## [Assignment]
All that is needed is the number of lines in the records that contain the word "kernel", stated without anything else.

*** Material provided ***

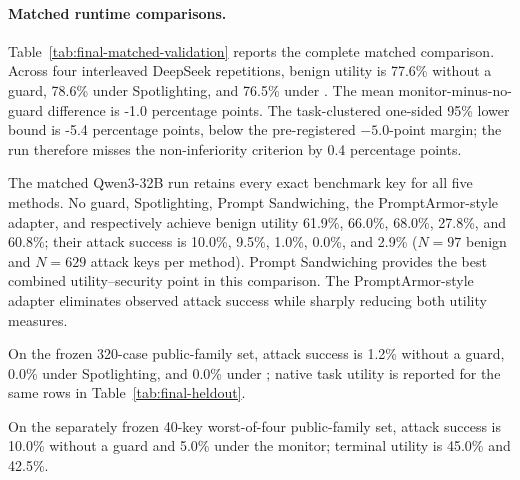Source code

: \paragraph{Matched runtime comparisons.}



Table~\ref{tab:final-matched-validation} reports the complete matched comparison. Across four interleaved DeepSeek repetitions, benign utility is 77.6\% without a guard, 78.6\% under Spotlighting, and 76.5\% under \sys{}. The mean monitor-minus-no-guard difference is -1.0 percentage points. The task-clustered one-sided 95\% lower bound is -5.4 percentage points, below the pre-registered $-5.0$-point margin; the run therefore misses the non-inferiority criterion by 0.4 percentage points.

The matched Qwen3-32B run retains every exact benchmark key for all five methods.  No guard, Spotlighting, Prompt Sandwiching, the PromptArmor-style adapter, and \sys{} respectively achieve benign utility 61.9\%, 66.0\%, 68.0\%, 27.8\%, and 60.8\%; their attack success is 10.0\%, 9.5\%, 1.0\%, 0.0\%, and 2.9\% ($N=97$ benign and $N=629$ attack keys per method). Prompt Sandwiching provides the best combined utility--security point in this comparison. The PromptArmor-style adapter eliminates observed attack success while sharply reducing both utility measures.



On the frozen 320-case public-family set, attack success is 1.2\% without a guard, 0.0\% under Spotlighting, and 0.0\% under \sys{}; native task utility is reported for the same rows in Table~\ref{tab:final-heldout}.

On the separately frozen 40-key worst-of-four public-family set, attack success is 10.0\% without a guard and 5.0\% under the monitor; terminal utility is 45.0\% and 42.5\%.
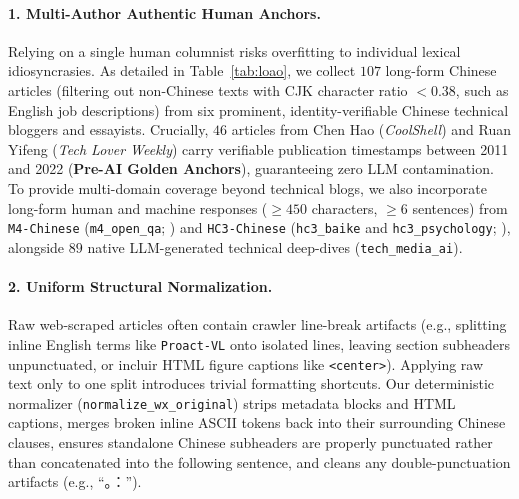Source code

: \documentclass[11pt]{article}
\newcommand{\zh}[1]{#1}
\begin{document}
\paragraph{1. Multi-Author Authentic Human Anchors.}
Relying on a single human columnist risks overfitting to individual lexical idiosyncrasies. As detailed in Table~\ref{tab:loao}, we collect $107$ long-form Chinese articles (filtering out non-Chinese texts with CJK character ratio $< 0.38$, such as English job descriptions) from six prominent, identity-verifiable Chinese technical bloggers and essayists. Crucially, $46$ articles from Chen Hao (\textit{CoolShell}) and Ruan Yifeng (\textit{Tech Lover Weekly}) carry verifiable publication timestamps between 2011 and 2022 (\textbf{Pre-AI Golden Anchors}), guaranteeing zero LLM contamination. To provide multi-domain coverage beyond technical blogs, we also incorporate long-form human and machine responses ($\ge 450$ characters, $\ge 6$ sentences) from \texttt{M4-Chinese} (\texttt{m4\_open\_qa}; \citealt{wang2024m4}) and \texttt{HC3-Chinese} (\texttt{hc3\_baike} and \texttt{hc3\_psychology}; \citealt{guo2023hc3}), alongside $89$ native LLM-generated technical deep-dives (\texttt{tech\_media\_ai}).

\paragraph{2. Uniform Structural Normalization.}
Raw web-scraped articles often contain crawler line-break artifacts (e.g., splitting inline English terms like \texttt{Proact-VL} onto isolated lines, leaving section subheaders unpunctuated, or incluir HTML figure captions like \texttt{<center>}). Applying raw text only to one split introduces trivial formatting shortcuts. Our deterministic normalizer (\texttt{normalize\_wx\_original}) strips metadata blocks and HTML captions, merges broken inline ASCII tokens back into their surrounding Chinese clauses, ensures standalone Chinese subheaders are properly punctuated rather than concatenated into the following sentence, and cleans any double-punctuation artifacts (e.g., ``\zh{。：}'').
\end{document}
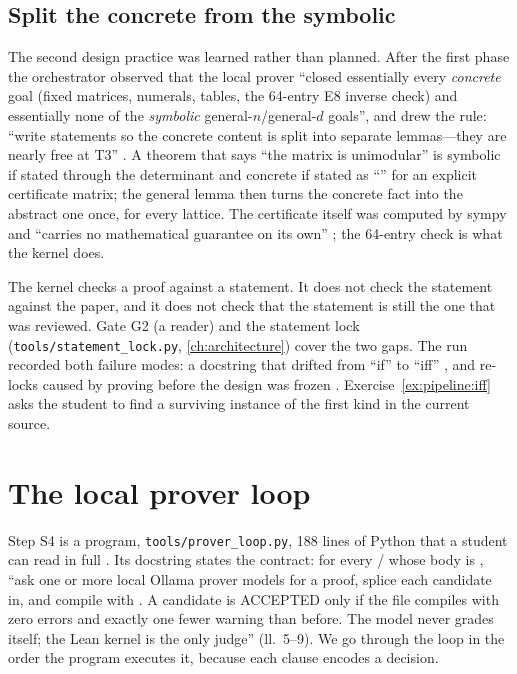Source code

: \subsection{Split the concrete from the symbolic}\label{sec:pipeline:split}

The second design practice was learned rather than planned. After the first phase the
orchestrator observed that the local prover ``closed essentially every \emph{concrete} goal
(fixed matrices, numerals,  tables, the 64-entry E8 inverse check) and
essentially none of the \emph{symbolic} general-$n$/general-$d$ goals'', and drew the rule:
``write statements so the concrete content is split into separate lemmas---they are nearly
free at T3'' . A theorem that says ``the matrix
 is unimodular'' is symbolic if stated through the determinant and concrete
if stated as ``'' for an explicit certificate matrix; the
general lemma  then turns the concrete fact into the
abstract one once, for every lattice. The certificate itself was computed by sympy and
``carries no mathematical guarantee on its own'' ; the
64-entry check is what the kernel does.

\begin{pitfallbox}
The kernel checks a proof against a statement. It does not check the statement against the
paper, and it does not check that the statement is still the one that was reviewed. Gate G2
(a reader) and the statement lock (\texttt{tools/statement\_lock.py}, \cref{ch:architecture})
cover the two gaps. The run recorded both failure modes: a docstring that drifted from
``if'' to ``iff'' , and re-locks caused by proving before
the design was frozen . Exercise~\ref{ex:pipeline:iff}
asks the student to find a surviving instance of the first kind in the current source.
\end{pitfallbox}

\section{The local prover loop}\label{sec:pipeline:loop}

Step S4 is a program, \texttt{tools/prover\_loop.py}, 188 lines of Python that a student can
read in full . Its docstring states the contract:
for every / whose body is , ``ask one or more local
Ollama prover models for a proof, splice each candidate in, and compile with . A candidate is ACCEPTED only if the file compiles with zero errors and exactly one
fewer  warning than before. The model never grades itself; the Lean kernel is the
only judge'' (ll.~5--9). We go through the loop in the order the program executes it,
because each clause encodes a decision.

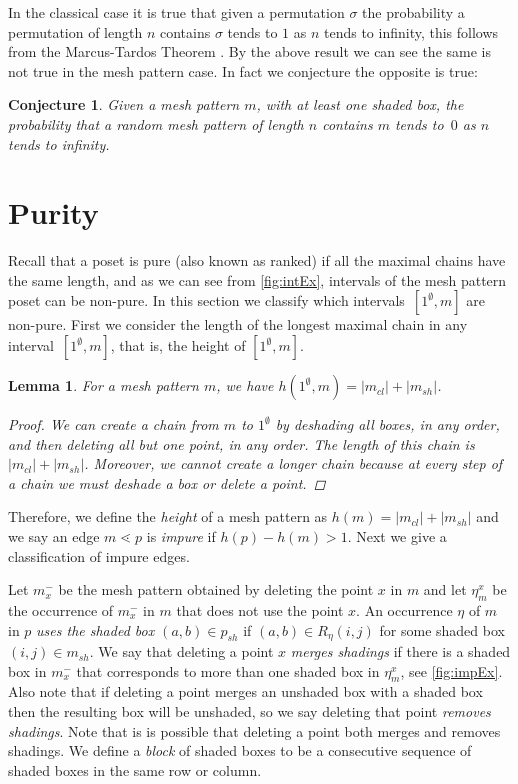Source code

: \documentclass[preprint,11pt]{elsarticle}
\newtheorem{lem}[thm]{Lemma}\crefname{lem}{Lemma}{Lemmas}
\newtheorem{conj}[thm]{Conjecture}\crefname{conj}{Conjecture}{Conjectures}
\newcommand\cl[1]{#1_{cl}}
\newcommand\sh[1]{#1_{sh}}
\newcommand\occX[2]{\eta^{#2}_{#1}}
\newcommand\mX[2]{#1^{-}_{#2}}
\newcommand\h{h}
\numberwithin{equation}{section}
\numberwithin{figure}{section}
\numberwithin{thm}{section}
\begin{document}
In the classical case it is true that given a permutation $\sigma$ the
probability a permutation of length $n$ contains $\sigma$ tends to $1$ as $n$
tends to infinity, this follows from the Marcus-Tardos Theorem \cite{MT04}. By
the above result we can see the same is not true in the mesh pattern case. In
fact we conjecture the opposite is true:

\begin{conj}
Given a mesh pattern $m$, with at least one shaded box, the probability that a random mesh pattern of length
$n$ contains $m$ tends to~$0$ as $n$ tends to infinity.
\end{conj}




\section{Purity}\label{sec:purity}
Recall that a poset is pure (also known as ranked) if all the maximal chains have the same length, and as we
can see from \cref{fig:intEx}, intervals of the mesh pattern poset can be non-pure. In this section we classify
which intervals~$[1^\emptyset,m]$ are non-pure. First we consider the length of the longest maximal chain in
any interval~$[1^\emptyset,m]$, that is, the height of $[1^\emptyset,m]$.

\begin{lem}
For a mesh pattern $m$, we have $\h(1^\emptyset,m)=|\cl{m}|+|\sh{m}|$.
\begin{proof}
We can create a chain from $m$ to $1^\emptyset$ by deshading all boxes, in any order,
and then deleting all but one point, in any order. The length of this chain is $|\cl{m}|+|\sh{m}|$.
Moreover, we cannot create a longer chain because at every
step of a chain we must deshade a box or delete a point.
\end{proof}
\end{lem}

Therefore, we define the \emph{height} of a mesh pattern as $\h(m)=|\cl{m}|+|\sh{m}|$ and we say an
edge $m\lessdot p$ is \emph{impure} if $\h(p)-\h(m)>1$.
Next we give a classification of impure edges.

 Let $\mX{m}{x}$ be the mesh pattern obtained by deleting the
point $x$ in $m$ and let $\occX{m}{x}$ be the occurrence of $\mX{m}{x}$ in $m$ that does not
use the point $x$. An occurrence $\eta$ of $m$ in $p$ \emph{uses the shaded box $(a,b)\in\sh{p}$}
if $(a,b)\in R_\eta(i,j)$ for some shaded box $(i,j)\in\sh{m}$. We say that
deleting a point $x$ \emph{merges shadings} if
there is a shaded box in $\mX{m}{x}$ that corresponds to more than one shaded box in
$\occX{m}{x}$, see \cref{fig:impEx}. Also note that if deleting a point merges an unshaded box with a
shaded box then the resulting box will be unshaded, so we say deleting that point \emph{removes shadings}.
Note that is is possible that deleting a point both merges and removes shadings.
We define a \emph{block} of shaded boxes to be a consecutive sequence of shaded boxes in the same row or column.
\end{document}
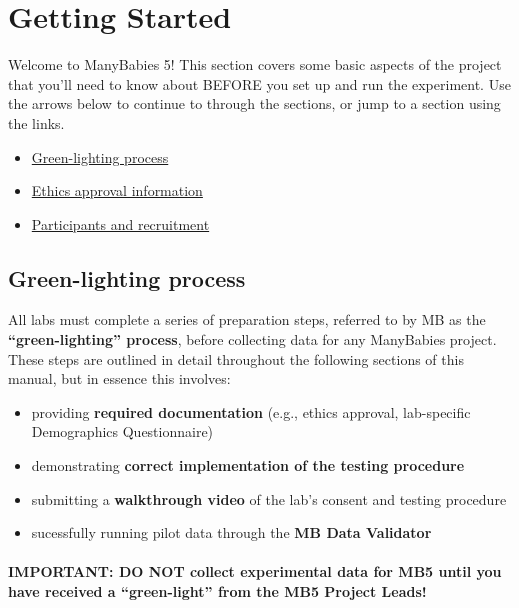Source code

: \documentclass[
]{book}
\providecommand{\tightlist}{%
  \setlength{\itemsep}{0pt}\setlength{\parskip}{0pt}}
\begin{document}
\chapter{Getting Started}\label{getting-started}

Welcome to ManyBabies 5! This section covers some basic aspects of the project that you'll need to know about BEFORE you set up and run the experiment. Use the arrows below to continue to through the sections, or jump to a section using the links.

\begin{itemize}
\tightlist
\item
  \hyperref[green-lighting-process]{Green-lighting process}
\item
  \hyperref[ethics-approval]{Ethics approval information}
\item
  \hyperref[participants-and-recruitment]{Participants and recruitment}
\end{itemize}

\section{Green-lighting process}\label{green-lighting-process}

All labs must complete a series of preparation steps, referred to by MB as the \textbf{``green-lighting'' process}, before collecting data for any ManyBabies project. These steps are outlined in detail throughout the following sections of this manual, but in essence this involves:

\begin{itemize}
\tightlist
\item
  providing \textbf{required documentation} (e.g., ethics approval, lab-specific Demographics Questionnaire)
\item
  demonstrating \textbf{correct implementation of the testing procedure}
\item
  submitting a \textbf{walkthrough video} of the lab's consent and testing procedure
\item
  sucessfully running pilot data through the \textbf{MB Data Validator}
\end{itemize}

\subsubsection*{IMPORTANT: DO NOT collect experimental data for MB5 until you have received a ``green-light'' from the MB5 Project Leads!}\label{important-do-not-collect-experimental-data-for-mb5-until-you-have-received-a-green-light-from-the-mb5-project-leads}
\end{document}
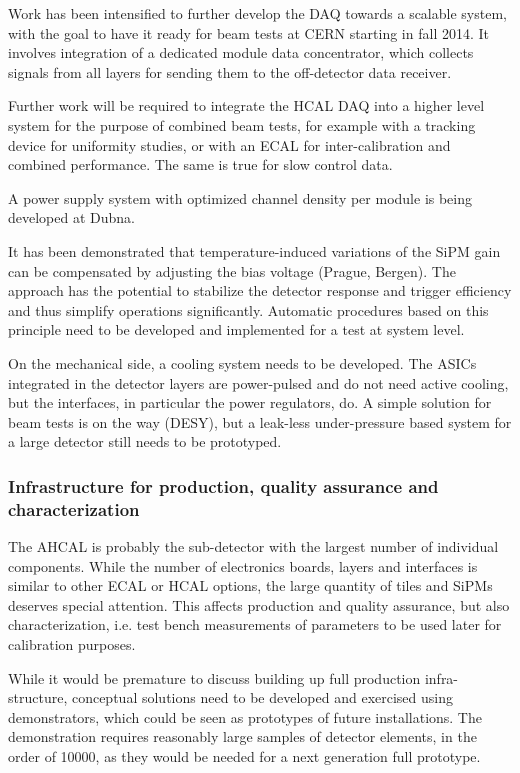 Work has been intensified to further develop the DAQ towards a scalable system, with the goal to have it ready for beam tests at CERN starting in fall 2014. It involves integration of a dedicated module data concentrator, which collects signals from all layers for sending them to the off-detector data receiver.

Further work will be required to integrate the HCAL DAQ into a higher level system for the purpose of combined beam tests, for example with a tracking device for uniformity studies, or with an ECAL for inter-calibration and combined performance. The same is true for slow control data.

A power supply system with optimized channel density per module is being developed at Dubna.

It has been demonstrated that temperature-induced variations of the SiPM gain can be compensated by adjusting the bias voltage (Prague, Bergen). The approach has the potential to stabilize the detector response and trigger efficiency and thus simplify operations significantly. Automatic procedures based on this principle need to be developed and implemented for a test at system level.

On the mechanical side, a cooling system needs to be developed. The ASICs integrated in the detector layers are power-pulsed and do not need active cooling, but the interfaces, in particular the power regulators, do. A simple solution for beam tests is on the way (DESY), but a leak-less under-pressure based system for a large detector still needs to be prototyped.

\subsubsection{Infrastructure for production, quality assurance and characterization}

The AHCAL is probably the sub-detector with the largest number of individual components. While the number of electronics boards, layers and interfaces is similar to other ECAL or HCAL options, the large quantity of tiles and SiPMs deserves special attention. This affects production and quality assurance, but also characterization, i.e. test bench measurements of parameters to be used later for calibration purposes.

While it would be premature to discuss building up full production infra-structure, conceptual solutions need to be developed and exercised using demonstrators, which could be seen as prototypes of future installations. The demonstration requires reasonably large samples of detector elements, in the order of 10000, as they would be needed for a next generation full prototype.

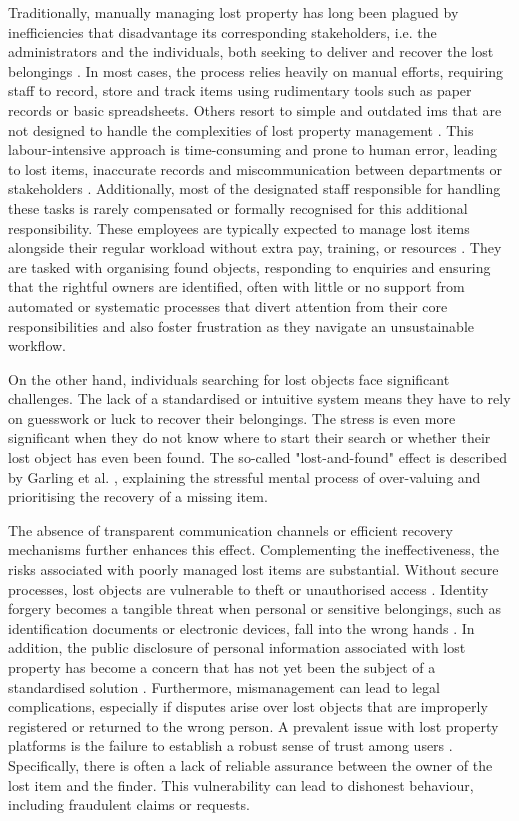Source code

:Traditionally, manually managing lost property has long been plagued by inefficiencies that disadvantage its corresponding stakeholders, i.e. the administrators and the individuals, both seeking to deliver and recover the lost belongings \cite{Sinha2024}. In most cases, the process relies heavily on manual efforts, requiring staff to record, store and track items using rudimentary tools such as paper records or basic spreadsheets. Others resort to simple and outdated \ac{ims} that are not designed to handle the complexities of lost property management \cite{Guinard2008}. This labour-intensive approach is time-consuming and prone to human error, leading to lost items, inaccurate records and miscommunication between departments or stakeholders \cite{Sinha2024, Guinard2008}. Additionally, most of the designated staff responsible for handling these tasks is rarely compensated or formally recognised for this additional responsibility. These employees are typically expected to manage lost items alongside their regular workload without extra pay, training, or resources \cite{Guinard2008}. They are tasked with organising found objects, responding to enquiries and ensuring that the rightful owners are identified, often with little or no support from automated or systematic processes that divert attention from their core responsibilities and also foster frustration as they navigate an unsustainable workflow.

On the other hand, individuals searching for lost objects face significant challenges. The lack of a standardised or intuitive system means they have to rely on guesswork or luck to recover their belongings. The stress is even more significant when they do not know where to start their search or whether their lost object has even been found. The so-called "lost-and-found" effect is described by Garling et al. \cite{Garling2023}, explaining the stressful mental process of over-valuing and prioritising the recovery of a missing item.

The absence of transparent communication channels \cite{Guinard2008} or efficient recovery mechanisms further enhances this effect. Complementing the ineffectiveness, the risks associated with poorly managed lost items are substantial. Without secure processes, lost objects are vulnerable to theft or unauthorised access \cite{Tan2023}. Identity forgery becomes a tangible threat when personal or sensitive belongings, such as identification documents or electronic devices, fall into the wrong hands \cite{Xue2022}. In addition, the public disclosure of personal information associated with lost property has become a concern that has not yet been the subject of a standardised solution \cite{Xue2022}. Furthermore, mismanagement can lead to legal complications, especially if disputes arise over lost objects that are improperly registered or returned to the wrong person. A prevalent issue with lost property platforms is the failure to establish a robust sense of trust among users \cite{Xue2022}. Specifically, there is often a lack of reliable assurance between the owner of the lost item and the finder. This vulnerability can lead to dishonest behaviour, including fraudulent claims or requests.

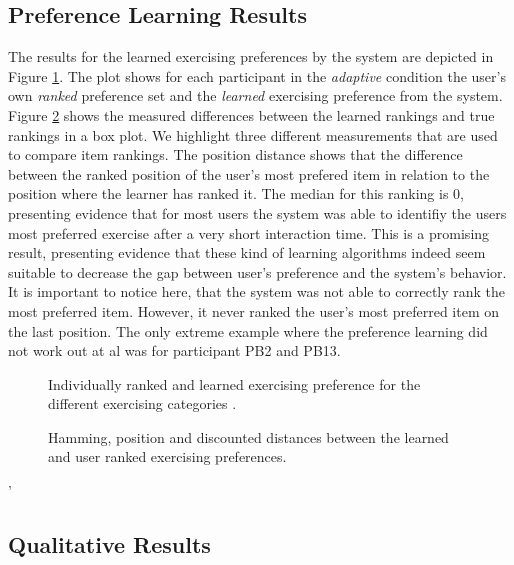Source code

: \documentclass[twocolumn]{svjour3}          %
\begin{document}
\subsection{Preference Learning Results}

The results for the learned exercising preferences by the system are depicted in Figure \ref{fig:userranking}. The plot shows for each participant in the \textit{adaptive} condition the user's own \textit{ranked} preference set and the \textit{learned} exercising preference from the system. Figure \ref{fig:distances} shows the measured differences between the learned rankings and true rankings in a box plot. We highlight three different measurements that are used to compare item rankings.  The position distance shows that the difference between the ranked position of the user's most prefered item in relation to the position where the learner has ranked it. The median for this ranking is 0, presenting evidence that for most users the system was able to identifiy the users most preferred exercise after a very short interaction time. This is a promising result, presenting evidence that these kind of learning algorithms indeed seem suitable to decrease the gap between user's preference and the system's behavior. It is important to notice here, that the system was not able to correctly rank the most preferred item. However, it never ranked the user's most preferred item on the last position. The only extreme example where the preference learning did not work out at al was for participant PB2 and PB13.  

\begin{figure}
 \caption{\label{fig:adapt:mot}Individually ranked and learned exercising preference for the different exercising categories .}\label{fig:userranking}
\end{figure}

\begin{figure}
 \caption{\label{fig:adapt:mot}Hamming, position and discounted distances between the learned and user ranked exercising preferences.}\label{fig:distances}
\end{figure}
'


\subsection{Qualitative Results}
\end{document}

*** End of Material provided ***

## [Completed exercise]
3